# New Royal Setup Humidity Help!



## TheHouseofReptilez (Sep 26, 2021)

So I picked up a 7 month old royal on Saturday from a breeder close to me he's been keeping him in a rub which has 4 good size vent holes drilled on both sides the holes are not to small and not to big for the snake to escape and the same sized holes drilled around the top of the lid so I coppied what he did with my rub same size holes same placement,

I added the substrate after setting up the UTH for him I'm using ProRep Bark Chips now I expected the humidity to shoot up which it did all the way up to 99% and at first there was condensation as the days have gone on the condensation started to go I've checked the substrate it feels a little moist but not soaking by any means,

there is a little speckle of moisture below the substrate on the hot side under his hot hide the digital humidity guage is placed on the cool side of the rub and still reading 99% which seems strange,

I've checked him over he looks good he's doing everything he should for a royal so I'm curious is the humidity in his rub to hight or is it just my humidity guage being sensitive?

Any advice is appreciated,

Thanks.


----------



## LiasisUK (Sep 30, 2019)

It is because the substrate is fresh. It will decrease over the next few days. Add more holes if you're worried.


----------



## TheHouseofReptilez (Sep 26, 2021)

LiasisUK said:


> It is because the substrate is fresh. It will decrease over the next few days. Add more holes if you're worried.


Was in the process of adding more holes but the drill battery just died so have to wait for it to charge up.


----------



## The-Jame (Mar 21, 2011)

It won’t help because of it being such a small enclosed space, next time you change the substrate I would go for a less moist substrate or open the bag for a few days to let it dry out before adding to the rub.


----------



## Art87 (8 mo ago)

If you're going to use a rub with UTH I'd switch to paper towel or incontinence pads so it's dry to begin with and mess with water bowl size to create the humidity you're after. Also it'll be immediately obvious when he toilets and you can address it quickly.
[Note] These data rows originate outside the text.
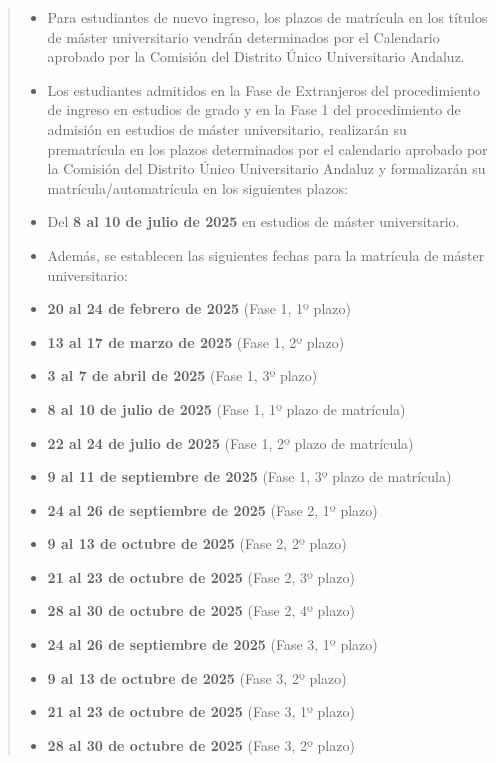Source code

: \documentclass[12pt,a4paper,oneside]{report}
\begin{document}
\begin{itemize}
\begin{itemize}
\begin{quote}
\begin{itemize}
  \item Para estudiantes de nuevo ingreso, los plazos de matrícula en los títulos de máster universitario vendrán determinados por el Calendario aprobado por la Comisión del Distrito Único Universitario Andaluz.
  \item Los estudiantes admitidos en la Fase de Extranjeros del procedimiento de ingreso en estudios de grado y en la Fase 1 del procedimiento de admisión en estudios de máster universitario, realizarán su prematrícula en los plazos determinados por el calendario aprobado por la Comisión del Distrito Único Universitario Andaluz y formalizarán su matrícula/automatrícula en los siguientes plazos:
  \item Del \textbf{8 al 10 de julio de 2025} en estudios de máster universitario.
  \item Además, se establecen las siguientes fechas para la matrícula de máster universitario:
  \item \textbf{20 al 24 de febrero de 2025} (Fase 1, 1º plazo)
  \item \textbf{13 al 17 de marzo de 2025} (Fase 1, 2º plazo)
  \item \textbf{3 al 7 de abril de 2025} (Fase 1, 3º plazo)
  \item \textbf{8 al 10 de julio de 2025} (Fase 1, 1º plazo de matrícula)
  \item \textbf{22 al 24 de julio de 2025} (Fase 1, 2º plazo de matrícula)
  \item \textbf{9 al 11 de septiembre de 2025} (Fase 1, 3º plazo de matrícula)
  \item \textbf{24 al 26 de septiembre de 2025} (Fase 2, 1º plazo)
  \item \textbf{9 al 13 de octubre de 2025} (Fase 2, 2º plazo)
  \item \textbf{21 al 23 de octubre de 2025} (Fase 2, 3º plazo)
  \item \textbf{28 al 30 de octubre de 2025} (Fase 2, 4º plazo)
  \item \textbf{24 al 26 de septiembre de 2025} (Fase 3, 1º plazo)
  \item \textbf{9 al 13 de octubre de 2025} (Fase 3, 2º plazo)
  \item \textbf{21 al 23 de octubre de 2025} (Fase 3, 1º plazo)
  \item \textbf{28 al 30 de octubre de 2025} (Fase 3, 2º plazo)
\end{itemize}


\end{quote}
\end{itemize}
\end{itemize}
\end{document}
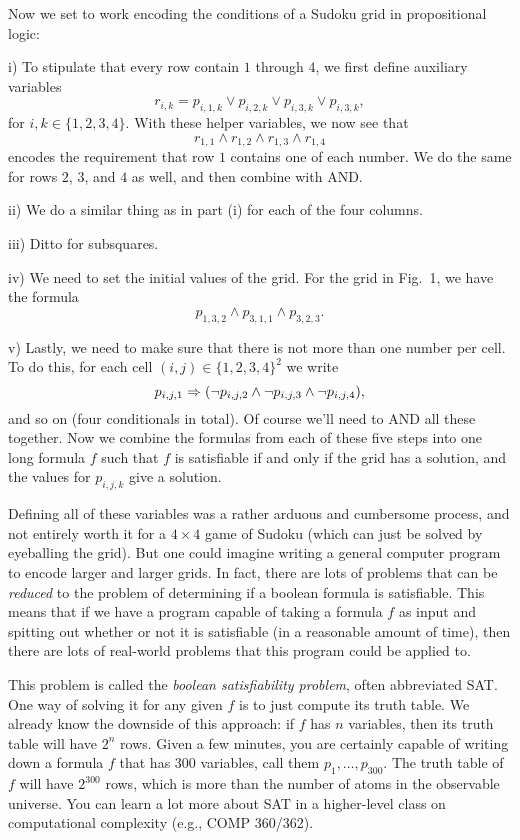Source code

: Now we set to work encoding the conditions of a Sudoku grid in propositional logic:
\medskip
\item{i)} To stipulate that every row contain $1$ through $4$, we first define auxiliary variables
$$r_{i,k} = p_{i,1,k} \vee p_{i,2,k} \vee p_{i,3,k} \vee p_{i,3,k},$$
for $i,k\in \{1,2,3,4\}$.
With these helper variables, we now see that
$$ r_{1,1} \wedge r_{1,2} \wedge r_{1,3} \wedge r_{1,4} $$
encodes the requirement that row $1$ contains one of each number.
We do the same for rows $2$, $3$, and $4$ as well, and then combine with {\mc AND}.
\smallskip
\item{ii)} We do a similar thing as in part (i) for each of the four columns.
\smallskip
\item{iii)} Ditto for subsquares.
\smallskip
\item{iv)} We need to set the initial values of the grid. For the grid in Fig.~1, we have
the formula
$$p_{1,3,2} \wedge p_{3,1,1} \wedge p_{3,2,3}.$$
\smallskip
\item{v)} Lastly, we need to make sure that there is not more than one number per cell. To do
this, for each cell $(i,j)\in \{1,2,3,4\}^2$ we write
$$ p_{i,j,1} \Rightarrow (\neg p_{i,j,2} \wedge \neg p_{i,j,3} \wedge \neg p_{i,j,4}),$$
and so on (four conditionals in total). Of course we'll need to {\mc AND} all these together.
\medskip
Now we combine the formulas from each of these five steps into one long formula $f$ such that
$f$ is satisfiable if and only if the grid has a solution, and the values for $p_{i,j,k}$ give
a solution.

Defining all of these variables was a rather arduous and cumbersome process, and not entirely worth
it for a $4\times 4$ game of Sudoku (which can just be solved by eyeballing the grid).
But one could imagine writing a general computer program to encode larger and larger grids.
In fact, there are lots of problems that can be {\it reduced} to the problem of
determining if a boolean formula is satisfiable. This means that if we have a program
capable of taking a formula $f$ as input and spitting out whether or not it is satisfiable (in a
reasonable amount of time), then there are lots of real-world problems that this program
could be applied to.

This problem is called the {\it boolean satisfiability problem}, often abbreviated {\mc SAT}. One
way of solving it for any given $f$ is to just compute its truth table. We already know the
downside of this approach: if $f$ has $n$ variables, then its truth table will have $2^n$ rows.
Given a few minutes, you are certainly capable of writing down a formula $f$ that has $300$
variables, call them $p_1, \ldots, p_{300}$. The truth table of $f$ will have $2^{300}$ rows,
which is more than the number of atoms in the observable universe. You can learn a lot more
about {\mc SAT} in a higher-level class on computational complexity (e.g., {\mc COMP 360/362}).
Harder to spot on dark substrate. 

Further to that, remember hot air rises so I drill a row of holes fairly low down and another set close to the base of the lid so that as hot air leaves the top row of holes fresh air gets pulled in via the bottom row holes. I do this to the front and back of the rub. I usually avoid putting holes in the lid because then anything on top of it will block the holes. I've included a few photos, the holes are easier to see in the one where the snake is directly behind them for contrast. Also, the first two photos are an 18L rub with a tiny hatchling boa, the last one with a hatchling SD retic is a 64l rub because the snake is bigger - notice the larger water bowl to maintain a similar humidity in a bigger enclosure. This is also what I call "clean humidity" - the hygrometer probe is hanging in the air within the tub, the tub is dry, the substrate is dry, there is no condensation but by adjusting the size of the water bowl and how many holes you make in each row you can easily have humidity from 50%-80%. Humidity is moisture content of the air, keeping a snake on consistently damp substrate will sooner or later cause you and the snake a problem.

To get condensation you're either going above approx 85% humidity, likely in the 90 percentile or your air flow is not good. Neither is desirable for anything but a short length of time such as immediately after spraying. Hope this helps.


----------



## Malc (Oct 27, 2009)

The other thing to remember is that condensation is formed when warm moist air hits a cooler surface. If the room in which the rub is housed tends to be cold (like a bedroom) then even with the humidity between 50-60 % you will still get condensation, and thus damp substrate regardless.

My preference for keeping snake is in Vivariums as you have more control over the environment, and I restrict the use of rubs for hatchlings up to 6 months


----------



## Art87 (8 mo ago)

Malc said:


> The other thing to remember is that condensation is formed when warm moist air hits a cooler surface. If the room in which the rub is housed tends to be cold (like a bedroom) then even with the humidity between 50-60 % you will still get condensation, and thus damp substrate regardless.
> 
> My preference for keeping snake is in Vivariums as you have more control over the environment, and I restrict the use of rubs for hatchlings up to 6 months


I couldn't agree more, I just resisted the urge to go down that route because it wasn't what the op asked. I only use rubs for small hatchlings and quarantine or treatment purposes. There's also the issue of space, I really think they should have room to fully stretch out so very quickly even the largest rub becomes unsuitable.


----------



## TheHouseofReptilez (Sep 26, 2021)

There's no condensation present in the rub touching the substrate it's fairly dry room temp is 24c air humidity is at 50% I've ran my hands across the inside of the rub and the lid with no moisture present I'm unsure if it's the humidity guage itself that is playing up I do have a spare so I am going to try that one and see if it is faulty.


----------



## TheHouseofReptilez (Sep 26, 2021)

Took the advice switched out the substrate for paper towels,turns out it was the substrate as it's gone from 99% down to 55% currently it is slowly going up.


----------